The point is that the in flight IO size is significantly smaller than a
full stripe width, and smaller than the current default md chunk size of
512KB, or any conceivable chunk size.  These IOs are performed by
hardware, are transparent to the OS and applications.  It should be
obvious that you'd never try to align chunks to in flight IO size.  This
hardware doesn't care.  It's the RAID layer, which sites well avoe the
hardware, that cares.

WRT in flight IO I believe I was responding to someone talking about
optimizing the md chunk size to the in flight IO size or similar.  It's
not quoted in the context and it's not worth my time to track it down.

> need to know is how your application(s) write to the filesystem and how
> your filesystem issues write IOs.".  Could you please explain this?

App creates a file with open(2) and writes 4KB every    15 seconds.
App creates a file with open(2) and writes 4KB every   1.5 seconds.
App creates a file with open(2) and writes 4KB every   0.5 seconds.
App creates a file with open(2) and writes 4KB every  0.01 seconds.
App creates a file with open(2) and writes 4KB every 0.001 seconds.

Assume a stripe width of 8x512KB=4MB.  Depending on the filesystem
driver, whether EXT3/4, JFS, XFS, the amount of time it will wait to
assemble a full aligned stripe from incoming writes will dictate whether
it writes a full stripe to the block layer.

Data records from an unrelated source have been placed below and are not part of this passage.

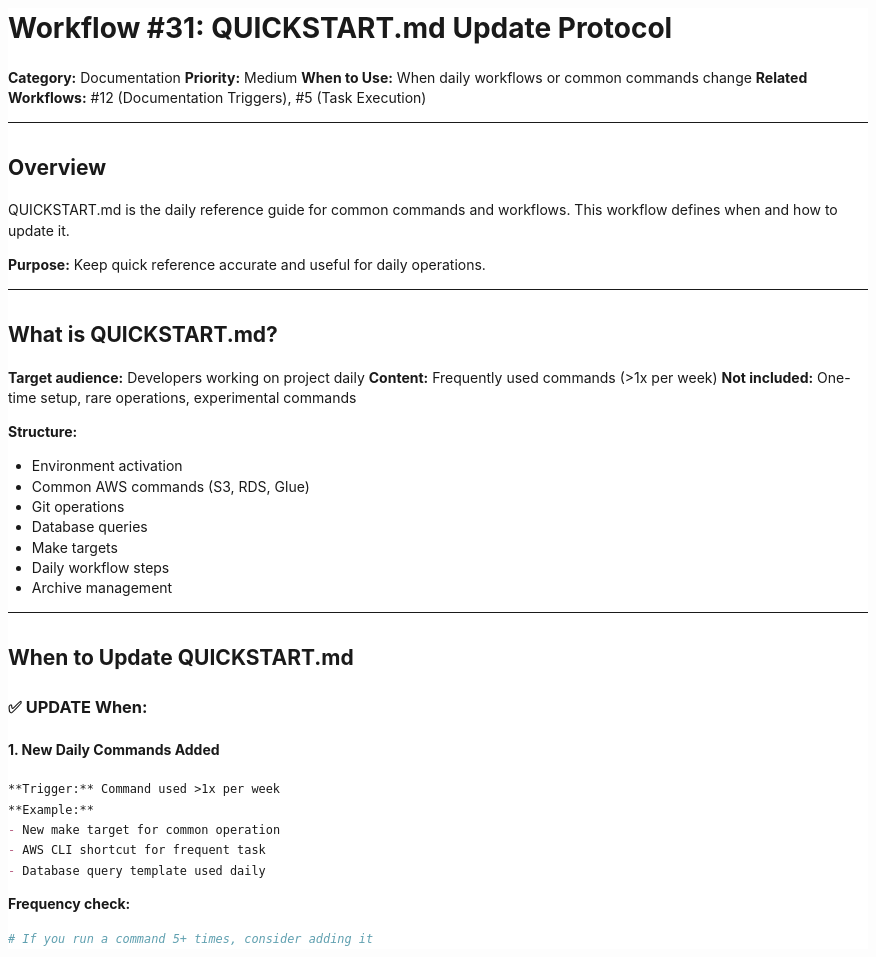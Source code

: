 # Workflow #31: QUICKSTART.md Update Protocol

**Category:** Documentation
**Priority:** Medium
**When to Use:** When daily workflows or common commands change
**Related Workflows:** #12 (Documentation Triggers), #5 (Task Execution)

---

## Overview

QUICKSTART.md is the daily reference guide for common commands and workflows. This workflow defines when and how to update it.

**Purpose:** Keep quick reference accurate and useful for daily operations.

---

## What is QUICKSTART.md?

**Target audience:** Developers working on project daily
**Content:** Frequently used commands (>1x per week)
**Not included:** One-time setup, rare operations, experimental commands

**Structure:**
- Environment activation
- Common AWS commands (S3, RDS, Glue)
- Git operations
- Database queries
- Make targets
- Daily workflow steps
- Archive management

---

## When to Update QUICKSTART.md

### ✅ UPDATE When:

#### 1. New Daily Commands Added
```markdown
**Trigger:** Command used >1x per week
**Example:**
- New make target for common operation
- AWS CLI shortcut for frequent task
- Database query template used daily
```

**Frequency check:**
```bash
# If you run a command 5+ times, consider adding it
```
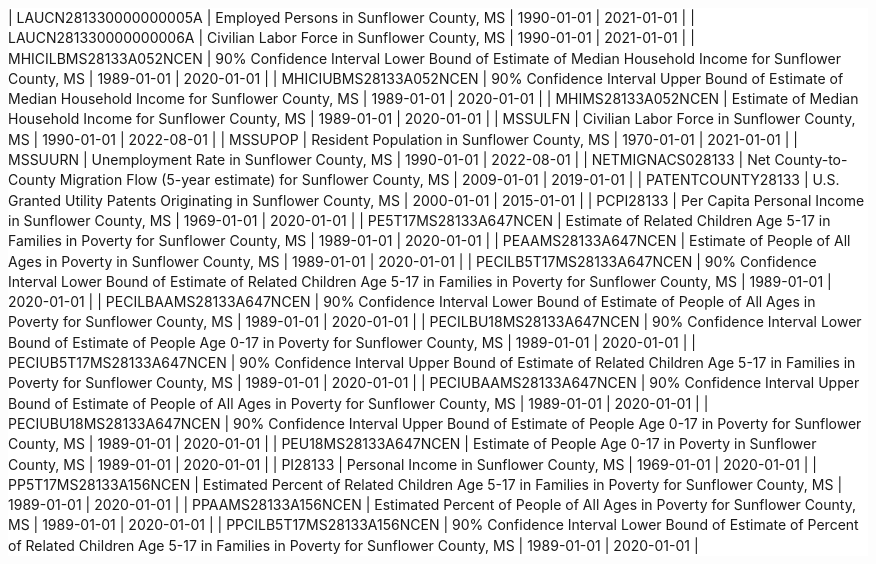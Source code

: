 | LAUCN281330000000005A     | Employed Persons in Sunflower County, MS                                                                                                                                      | 1990-01-01          | 2021-01-01        |
| LAUCN281330000000006A     | Civilian Labor Force in Sunflower County, MS                                                                                                                                  | 1990-01-01          | 2021-01-01        |
| MHICILBMS28133A052NCEN    | 90% Confidence Interval Lower Bound of Estimate of Median Household Income for Sunflower County, MS                                                                           | 1989-01-01          | 2020-01-01        |
| MHICIUBMS28133A052NCEN    | 90% Confidence Interval Upper Bound of Estimate of Median Household Income for Sunflower County, MS                                                                           | 1989-01-01          | 2020-01-01        |
| MHIMS28133A052NCEN        | Estimate of Median Household Income for Sunflower County, MS                                                                                                                  | 1989-01-01          | 2020-01-01        |
| MSSULFN                   | Civilian Labor Force in Sunflower County, MS                                                                                                                                  | 1990-01-01          | 2022-08-01        |
| MSSUPOP                   | Resident Population in Sunflower County, MS                                                                                                                                   | 1970-01-01          | 2021-01-01        |
| MSSUURN                   | Unemployment Rate in Sunflower County, MS                                                                                                                                     | 1990-01-01          | 2022-08-01        |
| NETMIGNACS028133          | Net County-to-County Migration Flow (5-year estimate) for Sunflower County, MS                                                                                                | 2009-01-01          | 2019-01-01        |
| PATENTCOUNTY28133         | U.S. Granted Utility Patents Originating in Sunflower County, MS                                                                                                              | 2000-01-01          | 2015-01-01        |
| PCPI28133                 | Per Capita Personal Income in Sunflower County, MS                                                                                                                            | 1969-01-01          | 2020-01-01        |
| PE5T17MS28133A647NCEN     | Estimate of Related Children Age 5-17 in Families in Poverty for Sunflower County, MS                                                                                         | 1989-01-01          | 2020-01-01        |
| PEAAMS28133A647NCEN       | Estimate of People of All Ages in Poverty in Sunflower County, MS                                                                                                             | 1989-01-01          | 2020-01-01        |
| PECILB5T17MS28133A647NCEN | 90% Confidence Interval Lower Bound of Estimate of Related Children Age 5-17 in Families in Poverty for Sunflower County, MS                                                  | 1989-01-01          | 2020-01-01        |
| PECILBAAMS28133A647NCEN   | 90% Confidence Interval Lower Bound of Estimate of People of All Ages in Poverty for Sunflower County, MS                                                                     | 1989-01-01          | 2020-01-01        |
| PECILBU18MS28133A647NCEN  | 90% Confidence Interval Lower Bound of Estimate of People Age 0-17 in Poverty for Sunflower County, MS                                                                        | 1989-01-01          | 2020-01-01        |
| PECIUB5T17MS28133A647NCEN | 90% Confidence Interval Upper Bound of Estimate of Related Children Age 5-17 in Families in Poverty for Sunflower County, MS                                                  | 1989-01-01          | 2020-01-01        |
| PECIUBAAMS28133A647NCEN   | 90% Confidence Interval Upper Bound of Estimate of People of All Ages in Poverty for Sunflower County, MS                                                                     | 1989-01-01          | 2020-01-01        |
| PECIUBU18MS28133A647NCEN  | 90% Confidence Interval Upper Bound of Estimate of People Age 0-17 in Poverty for Sunflower County, MS                                                                        | 1989-01-01          | 2020-01-01        |
| PEU18MS28133A647NCEN      | Estimate of People Age 0-17 in Poverty in Sunflower County, MS                                                                                                                | 1989-01-01          | 2020-01-01        |
| PI28133                   | Personal Income in Sunflower County, MS                                                                                                                                       | 1969-01-01          | 2020-01-01        |
| PP5T17MS28133A156NCEN     | Estimated Percent of Related Children Age 5-17 in Families in Poverty for Sunflower County, MS                                                                                | 1989-01-01          | 2020-01-01        |
| PPAAMS28133A156NCEN       | Estimated Percent of People of All Ages in Poverty for Sunflower County, MS                                                                                                   | 1989-01-01          | 2020-01-01        |
| PPCILB5T17MS28133A156NCEN | 90% Confidence Interval Lower Bound of Estimate of Percent of Related Children Age 5-17 in Families in Poverty for Sunflower County, MS                                       | 1989-01-01          | 2020-01-01        |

In the first three cases the filesystem won't align a full stripe
because the timer will expire first.  Thus you'll get RMW in the RAID
layer with parity RAID.  In the 2nd to last case, 400KB/s, you'll get
full stripe alignment if the FS timer is 10s or more.  At 4MB/s you'll
always get full stripe aligned writeout.

All of this assumes the app is performing only buffered IO.  If it
issues fsync() or fdatasync, or uses O_DIRECT, depending on when and how
it does so, you may get partial stripe writes where you got full stripe
writes with buffered IO.

> I would think that it's possible to measure how applications read/write
> to file system, isn't it?

Sure.  If it's an allocation workload you simply look at iotop which
will tell you the data rate.  If it's an append workload, in the case of
XFS anyway, this is irrelevant as XFS doesn't do write alignment for non
allocation writes.  Here full stripe assembly of append data is up the
the RAID layer and it's timer.  If the application is doing random
writes you already know that of this is irrelevant.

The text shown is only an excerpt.